→ **Work item**: Reproduce the complete listing without any deviation.

→ **Source information**:
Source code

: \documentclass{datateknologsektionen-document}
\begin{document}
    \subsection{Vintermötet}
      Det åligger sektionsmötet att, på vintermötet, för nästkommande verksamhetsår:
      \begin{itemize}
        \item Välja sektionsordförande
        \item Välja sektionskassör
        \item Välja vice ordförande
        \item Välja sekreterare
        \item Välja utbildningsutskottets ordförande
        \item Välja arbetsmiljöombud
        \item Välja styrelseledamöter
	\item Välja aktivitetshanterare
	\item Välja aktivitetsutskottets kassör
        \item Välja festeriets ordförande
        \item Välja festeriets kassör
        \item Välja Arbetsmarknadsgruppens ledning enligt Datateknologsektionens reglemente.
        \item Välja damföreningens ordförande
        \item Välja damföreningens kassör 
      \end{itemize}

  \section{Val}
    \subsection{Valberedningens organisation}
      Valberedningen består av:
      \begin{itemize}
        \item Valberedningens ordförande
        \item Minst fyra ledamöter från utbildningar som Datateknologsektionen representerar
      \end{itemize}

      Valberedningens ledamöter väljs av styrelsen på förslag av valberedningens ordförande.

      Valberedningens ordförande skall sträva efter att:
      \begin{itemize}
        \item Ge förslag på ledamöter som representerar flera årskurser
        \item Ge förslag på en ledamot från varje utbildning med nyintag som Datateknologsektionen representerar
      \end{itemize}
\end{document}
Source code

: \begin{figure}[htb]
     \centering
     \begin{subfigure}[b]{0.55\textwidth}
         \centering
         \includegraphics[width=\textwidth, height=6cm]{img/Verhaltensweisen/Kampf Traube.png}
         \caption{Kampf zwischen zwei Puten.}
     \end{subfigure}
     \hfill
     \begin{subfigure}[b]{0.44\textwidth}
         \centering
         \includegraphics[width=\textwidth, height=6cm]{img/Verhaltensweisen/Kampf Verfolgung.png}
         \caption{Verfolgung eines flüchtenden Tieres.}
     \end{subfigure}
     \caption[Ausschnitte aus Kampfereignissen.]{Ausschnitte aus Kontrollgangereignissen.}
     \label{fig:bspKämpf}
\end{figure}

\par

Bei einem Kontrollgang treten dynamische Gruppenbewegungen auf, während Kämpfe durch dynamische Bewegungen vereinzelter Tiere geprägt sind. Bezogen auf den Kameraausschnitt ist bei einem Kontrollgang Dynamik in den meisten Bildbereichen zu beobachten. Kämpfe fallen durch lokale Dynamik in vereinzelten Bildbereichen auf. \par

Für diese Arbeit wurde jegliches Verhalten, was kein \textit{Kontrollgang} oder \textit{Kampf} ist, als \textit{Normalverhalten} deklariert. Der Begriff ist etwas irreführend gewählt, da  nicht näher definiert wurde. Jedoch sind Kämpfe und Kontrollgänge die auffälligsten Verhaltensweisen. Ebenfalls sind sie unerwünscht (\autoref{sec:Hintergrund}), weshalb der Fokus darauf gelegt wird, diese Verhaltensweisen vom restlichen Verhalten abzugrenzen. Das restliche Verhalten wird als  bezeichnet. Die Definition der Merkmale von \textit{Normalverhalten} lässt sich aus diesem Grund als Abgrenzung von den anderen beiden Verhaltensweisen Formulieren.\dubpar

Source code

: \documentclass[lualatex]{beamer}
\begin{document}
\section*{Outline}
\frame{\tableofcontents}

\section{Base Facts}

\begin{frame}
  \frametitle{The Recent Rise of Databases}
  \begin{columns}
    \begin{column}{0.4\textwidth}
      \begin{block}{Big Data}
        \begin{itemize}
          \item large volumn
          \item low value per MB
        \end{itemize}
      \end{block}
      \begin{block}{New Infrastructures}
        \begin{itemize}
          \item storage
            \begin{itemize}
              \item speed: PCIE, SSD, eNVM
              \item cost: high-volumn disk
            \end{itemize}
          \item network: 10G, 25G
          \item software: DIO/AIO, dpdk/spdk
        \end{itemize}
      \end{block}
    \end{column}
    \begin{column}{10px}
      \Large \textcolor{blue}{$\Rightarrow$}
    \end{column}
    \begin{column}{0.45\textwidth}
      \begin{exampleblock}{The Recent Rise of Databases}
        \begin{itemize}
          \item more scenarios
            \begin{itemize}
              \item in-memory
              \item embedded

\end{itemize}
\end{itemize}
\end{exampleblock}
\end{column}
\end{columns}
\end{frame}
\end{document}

→ **Exercise output**:
Source code

: \documentclass{datateknologsektionen-document}
\begin{document}
    \subsection{Vintermötet}
      Det åligger sektionsmötet att, på vintermötet, för nästkommande verksamhetsår:
      \begin{itemize}
        \item Välja sektionsordförande
        \item Välja sektionskassör
        \item Välja vice ordförande
        \item Välja sekreterare
        \item Välja utbildningsutskottets ordförande
        \item Välja arbetsmiljöombud
        \item Välja styrelseledamöter
	\item Välja aktivitetshanterare
	\item Välja aktivitetsutskottets kassör
        \item Välja festeriets ordförande
        \item Välja festeriets kassör
        \item Välja Arbetsmarknadsgruppens ledning enligt Datateknologsektionens reglemente.
        \item Välja damföreningens ordförande
        \item Välja damföreningens kassör 
      \end{itemize}

  \section{Val}
    \subsection{Valberedningens organisation}
      Valberedningen består av:
      \begin{itemize}
        \item Valberedningens ordförande
        \item Minst fyra ledamöter från utbildningar som Datateknologsektionen representerar
      \end{itemize}

      Valberedningens ledamöter väljs av styrelsen på förslag av valberedningens ordförande.

      Valberedningens ordförande skall sträva efter att:
      \begin{itemize}
        \item Ge förslag på ledamöter som representerar flera årskurser
        \item Ge förslag på en ledamot från varje utbildning med nyintag som Datateknologsektionen representerar
      \end{itemize}
\end{document}
Source code

: \begin{figure}[htb]
     \centering
     \begin{subfigure}[b]{0.55\textwidth}
         \centering
         \includegraphics[width=\textwidth, height=6cm]{img/Verhaltensweisen/Kampf Traube.png}
         \caption{Kampf zwischen zwei Puten.}
     \end{subfigure}
     \hfill
     \begin{subfigure}[b]{0.44\textwidth}
         \centering
         \includegraphics[width=\textwidth, height=6cm]{img/Verhaltensweisen/Kampf Verfolgung.png}
         \caption{Verfolgung eines flüchtenden Tieres.}
     \end{subfigure}
     \caption[Ausschnitte aus Kampfereignissen.]{Ausschnitte aus Kontrollgangereignissen.}
     \label{fig:bspKämpf}
\end{figure}

\par

Bei einem Kontrollgang treten dynamische Gruppenbewegungen auf, während Kämpfe durch dynamische Bewegungen vereinzelter Tiere geprägt sind. Bezogen auf den Kameraausschnitt ist bei einem Kontrollgang Dynamik in den meisten Bildbereichen zu beobachten. Kämpfe fallen durch lokale Dynamik in vereinzelten Bildbereichen auf. \par

Für diese Arbeit wurde jegliches Verhalten, was kein \textit{Kontrollgang} oder \textit{Kampf} ist, als \textit{Normalverhalten} deklariert. Der Begriff ist etwas irreführend gewählt, da  nicht näher definiert wurde. Jedoch sind Kämpfe und Kontrollgänge die auffälligsten Verhaltensweisen. Ebenfalls sind sie unerwünscht (\autoref{sec:Hintergrund}), weshalb der Fokus darauf gelegt wird, diese Verhaltensweisen vom restlichen Verhalten abzugrenzen. Das restliche Verhalten wird als  bezeichnet. Die Definition der Merkmale von \textit{Normalverhalten} lässt sich aus diesem Grund als Abgrenzung von den anderen beiden Verhaltensweisen Formulieren.\dubpar

Source code

: \documentclass[lualatex]{beamer}
\begin{document}
\section*{Outline}
\frame{\tableofcontents}

\section{Base Facts}

\begin{frame}
  \frametitle{The Recent Rise of Databases}
  \begin{columns}
    \begin{column}{0.4\textwidth}
      \begin{block}{Big Data}
        \begin{itemize}
          \item large volumn
          \item low value per MB
        \end{itemize}
      \end{block}
      \begin{block}{New Infrastructures}
        \begin{itemize}
          \item storage
            \begin{itemize}
              \item speed: PCIE, SSD, eNVM
              \item cost: high-volumn disk
            \end{itemize}
          \item network: 10G, 25G
          \item software: DIO/AIO, dpdk/spdk
        \end{itemize}
      \end{block}
    \end{column}
    \begin{column}{10px}
      \Large \textcolor{blue}{$\Rightarrow$}
    \end{column}
    \begin{column}{0.45\textwidth}
      \begin{exampleblock}{The Recent Rise of Databases}
        \begin{itemize}
          \item more scenarios
            \begin{itemize}
              \item in-memory
              \item embedded

\end{itemize}
\end{itemize}
\end{exampleblock}
\end{column}
\end{columns}
\end{frame}
\end{document}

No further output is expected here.